PROMPT:
Begin at the line below that contains "Pod includes all architectures." and write out every line from there to the end of the entries, exactly.

[Opening INPUT section]

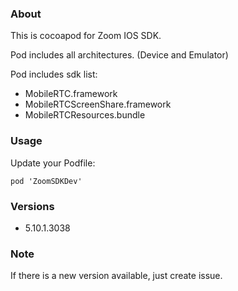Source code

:### About

This is cocoapod for Zoom IOS SDK. 

Pod includes all architectures.
(Device and Emulator)


Pod includes sdk list:
- MobileRTC.framework
- MobileRTCScreenShare.framework
- MobileRTCResources.bundle

### Usage
Update your Podfile:
```
pod 'ZoomSDKDev'
```


### Versions

- 5.10.1.3038

### Note

If there is a new version available, just create issue.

[Closing INPUT section]

THE COMPLETED TASK:
Pod includes all architectures.
(Device and Emulator)


Pod includes sdk list:
- MobileRTC.framework
- MobileRTCScreenShare.framework
- MobileRTCResources.bundle

### Usage
Update your Podfile:
```
pod 'ZoomSDKDev'
```


### Versions

- 5.10.1.3038

### Note

If there is a new version available, just create issue.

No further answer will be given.